» WHAT THE TASK REQUIRES:
In the answer, give the entries below exactly, from the first line through the line with "Report Data to a Microsoft Excel Document", with every picture omitted.

» Collected data:
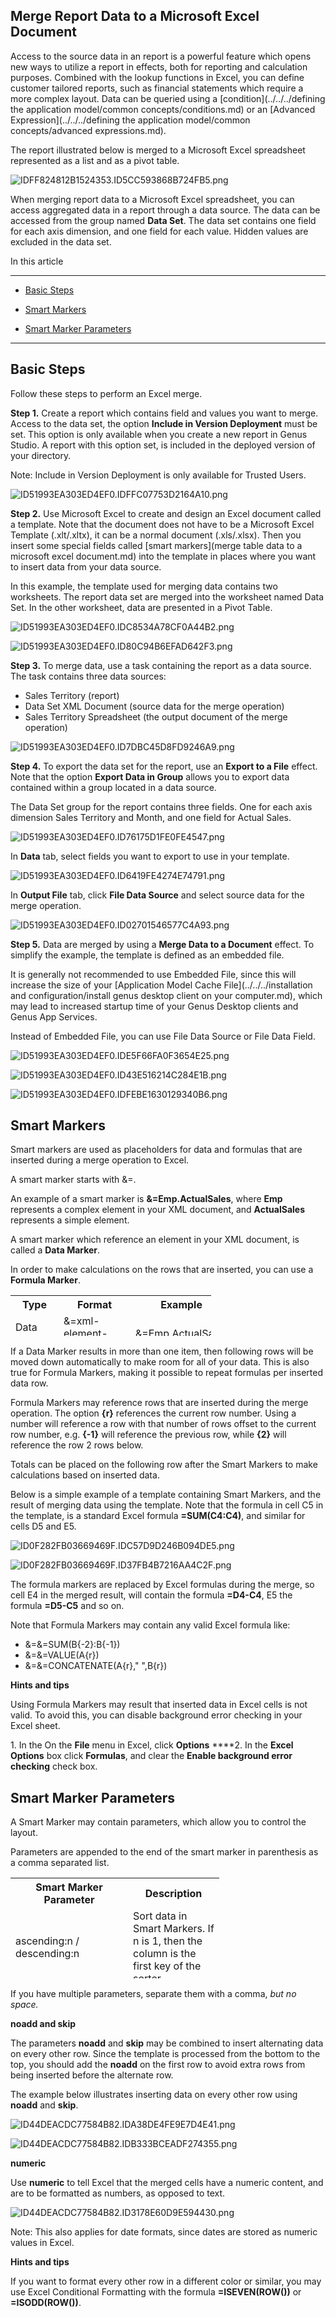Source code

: ## Merge Report Data to a Microsoft Excel Document

Access to the source data in an report is a powerful feature which opens new ways to utilize a report in effects, both for reporting and calculation purposes. Combined with the lookup functions in Excel, you can define customer tailored reports, such as financial statements which require a more complex layout. Data can be queried using a [condition](../../../defining the application model/common concepts/conditions.md) or an [Advanced Expression](../../../defining the application model/common concepts/advanced expressions.md).

The report illustrated below is merged to a Microsoft Excel spreadsheet represented as a list and as a pivot table.

![IDFF824812B1524353.ID5CC593868B724FB5.png](media/IDFF824812B1524353.ID5CC593868B724FB5.png)

When merging report data to a Microsoft Excel spreadsheet, you can access aggregated data in a report through a data source. The data can be accessed from the group named **Data Set**. The data set contains one field for each axis dimension, and one field for each value. Hidden values are excluded in the data set.

In this article

* * *

*   [Basic Steps](#basic-steps)

*   [Smart Markers](#smart-markers)

*   [Smart Marker Parameters](#smart-marker-parameters)

* * *

## Basic Steps

Follow these steps to perform an Excel merge.

**Step 1.** Create a report which contains field and values you want to merge. Access to the data set, the option **Include in Version Deployment** must be set. This option is only available when you create a new report in Genus Studio. A report with this option set, is included in the deployed version of your directory.

Note: Include in Version Deployment is only available for Trusted Users.  

![ID51993EA303ED4EF0.IDFFC07753D2164A10.png](media/ID51993EA303ED4EF0.IDFFC07753D2164A10.png)

**Step 2\.** Use Microsoft Excel to create and design an Excel document called a template. Note that the document does not have to be a Microsoft Excel Template (.xlt/.xltx), it can be a normal document (.xls/.xlsx). Then you insert some special fields called [smart markers](merge table data to a microsoft excel document.md) into the template in places where you want to insert data from your data source.

In this example, the template used for merging data contains two worksheets. The report data set are merged into the worksheet named Data Set. In the other worksheet, data are presented in a Pivot Table.

![ID51993EA303ED4EF0.IDC8534A78CF0A44B2.png](media/ID51993EA303ED4EF0.IDC8534A78CF0A44B2.png)

![ID51993EA303ED4EF0.ID80C94B6EFAD642F3.png](media/ID51993EA303ED4EF0.ID80C94B6EFAD642F3.png)

**Step 3.** To merge data, use a task containing the report as a data source. The task contains three data sources:

*   Sales Territory (report)
*   Data Set XML Document (source data for the merge operation)
*   Sales Territory Spreadsheet (the output document of the merge operation)  

![ID51993EA303ED4EF0.ID7DBC45D8FD9246A9.png](media/ID51993EA303ED4EF0.ID7DBC45D8FD9246A9.png)

**Step 4\.** To export the data set for the report, use an **Export to a File** effect. Note that the option **Export Data in Group** allows you to export data contained within a group located in a data source.

The Data Set group for the report contains three fields. One for each axis dimension Sales Territory and Month, and one field for Actual Sales.

![ID51993EA303ED4EF0.ID76175D1FE0FE4547.png](media/ID51993EA303ED4EF0.ID76175D1FE0FE4547.png)

In **Data** tab, select fields you want to export to use in your template.

![ID51993EA303ED4EF0.ID6419FE4274E74791.png](media/ID51993EA303ED4EF0.ID6419FE4274E74791.png)

In **Output File** tab, click **File Data Source** and select source data for the merge operation.

![ID51993EA303ED4EF0.ID02701546577C4A93.png](media/ID51993EA303ED4EF0.ID02701546577C4A93.png)

**Step 5\.** Data are merged by using a **Merge Data to a Document** effect. To simplify the example, the template is defined as an embedded file.

It is generally not recommended to use Embedded File, since this will increase the size of your [Application Model Cache File](../../../installation and configuration/install genus desktop client on your computer.md), which may lead to increased startup time of your Genus Desktop clients and Genus App Services.

Instead of Embedded File, you can use File Data Source or File Data Field.  

![ID51993EA303ED4EF0.IDE5F66FA0F3654E25.png](media/ID51993EA303ED4EF0.IDE5F66FA0F3654E25.png)

![ID51993EA303ED4EF0.ID43E516214C284E1B.png](media/ID51993EA303ED4EF0.ID43E516214C284E1B.png)

![ID51993EA303ED4EF0.IDFEBE1630129340B6.png](media/ID51993EA303ED4EF0.IDFEBE1630129340B6.png)



## Smart Markers

Smart markers are used as placeholders for data and formulas that are inserted during a merge operation to Excel.

A smart marker starts with &=.

An example of a smart marker is **&=Emp.ActualSales**, where **Emp** represents a complex element in your XML document, and **ActualSales** represents a simple element.

A smart marker which reference an element in your XML document, is called a **Data Marker**.

In order to make calculations on the rows that are inserted, you can use a **Formula Marker**.

<table style="WIDTH: 63.69%; HEIGHT: 65px">

<tbody>

<tr>

<th>Type</th>

<th>Format</th>

<th>Example</th>

</tr>

<tr>

<td>Data Marker</td>

<td>&=xml-element-name</td>

<td>&=Emp.ActualSales</td>

</tr>

<tr>

<td>Formula Marker</td>

<td>&=&=formula</td>

<td>&=&=D{r}*C{r}</td>

</tr>

</tbody>

</table>

If a Data Marker results in more than one item, then following rows will be moved down automatically to make room for all of your data. This is also true for Formula Markers, making it possible to repeat formulas per inserted data row.

Formula Markers may reference rows that are inserted during the merge operation. The option **{r}** references the current row number. Using a number will reference a row with that number of rows offset to the current row number, e.g. **{-1}** will reference the previous row, while **{2}** will reference the row 2 rows below.

Totals can be placed on the following row after the Smart Markers to make calculations based on inserted data.

Below is a simple example of a template containing Smart Markers, and the result of merging data using the template. Note that the formula in cell C5 in the template, is a standard Excel formula **=SUM(C4:C4)**, and similar for cells D5 and E5.

![ID0F282FB03669469F.IDC57D9D246B094DE5.png](media/a9c920a6029b4ed6873596017c0b852c.png)

![ID0F282FB03669469F.ID37FB4B7216AA4C2F.png](media/152e9e8c852e498b809db82f52214456.png)

The formula markers are replaced by Excel formulas during the merge, so cell E4 in the merged result, will contain the formula **=D4-C4**, E5 the formula **=D5-C5** and so on.

Note that Formula Markers may contain any valid Excel formula like:

*   &=&=SUM(B{-2}:B{-1})
*   &=&=VALUE(A{r})
*   &=&=CONCATENATE(A{r}," ",B{r})

**Hints and tips**

<span style="FONT-WEIGHT: normal">Using Formula Markers may result that inserted data in Excel cells is not valid. To avoid this, you can disable background error checking in your Excel sheet.

<span style="FONT-WEIGHT: normal">1\. In the On the **File** <span style="FONT-WEIGHT: normal">menu in Excel, click **Options** <span style="FONT-WEIGHT: normal">****<span style="FONT-WEIGHT: normal">2\. In the **Excel Options** <span style="FONT-WEIGHT: normal">box click **Formulas**<span style="FONT-WEIGHT: normal">, and clear the **Enable background error checking** <span style="FONT-WEIGHT: normal"><span style="FONT-WEIGHT: normal"><span style="FONT-WEIGHT: normal"><span style="FONT-WEIGHT: normal"><span style="FONT-WEIGHT: normal">check box. 



## Smart Marker Parameters

A Smart Marker may contain parameters, which allow you to control the layout.

Parameters are appended to the end of the smart marker in parenthesis as a comma separated list.

<table style="WIDTH: 66.28%; HEIGHT: 161px">

<tbody>

<tr>

<th>Smart Marker Parameter</th>

<th>Description</th>

</tr>

<tr>

<td>ascending:n / descending:n</td>

<td>Sort data in Smart Markers. If n is 1, then the column is the first key of the sorter.</td>

</tr>

<tr>

<td>group:normal|repeat</td>

<td>Group data in smart markers. See [Grouping of Data](merge table data to a microsoft excel document.md "Grouping of Data") for more information.</td>

</tr>

<tr>

<td>horizontal</td>

<td>Write data left-to-right, instead of top-to-bottom.</td>

</tr>

<tr>

<td>noadd</td>

<td>Do not add extra rows to fit data.</td>

</tr>

<tr>

<td>numeric</td>

<td>Convert text to number if possible.</td>

</tr>

<tr>

<td>shift</td>

<td>Shift down or right extra rows/columns to fit data.</td>

</tr>

<tr>

<td>skip:n</td>

<td>Skip n number of rows for each row of data.</td>

</tr>

</tbody>

<colgroup><col width="300" style="WIDTH: 300px"><col width="300" style="WIDTH: 300px"></colgroup></table>

If you have multiple parameters, separate them with a comma, <span style="FONT-STYLE: italic">but no space.

**noadd and skip**

The parameters **noadd** and **skip** may be combined to insert alternating data on every other row. Since the template is processed from the bottom to the top, you should add the **noadd** on the first row to avoid extra rows from being inserted before the alternate row.

The example below illustrates inserting data on every other row using **noadd** and **skip**.

![ID44DEACDC77584B82.IDA38DE4FE9E7D4E41.png](media/cb528a57601c42939ac014b3b74f57e0.png)

![ID44DEACDC77584B82.IDB333BCEADF274355.png](media/cde460d1c4484c38a93d6239bc7c62ec.png)

**numeric**

Use **numeric** to tell Excel that the merged cells have a numeric content, and are to be formatted as numbers, as opposed to text.

![ID44DEACDC77584B82.ID3178E60D9E594430.png](media/fc434b0ab7974845825c1552dd7c95db.png)

Note: This also applies for date formats, since dates are stored as numeric values in Excel.

**Hints and tips**

If you want to format every other row in a different color or similar, you may use Excel Conditional Formatting with the formula **=ISEVEN(ROW())** or **=ISODD(ROW())**.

» REPLY TO THE EXERCISE:
Source code

: ## Merge Report Data to a Microsoft Excel Document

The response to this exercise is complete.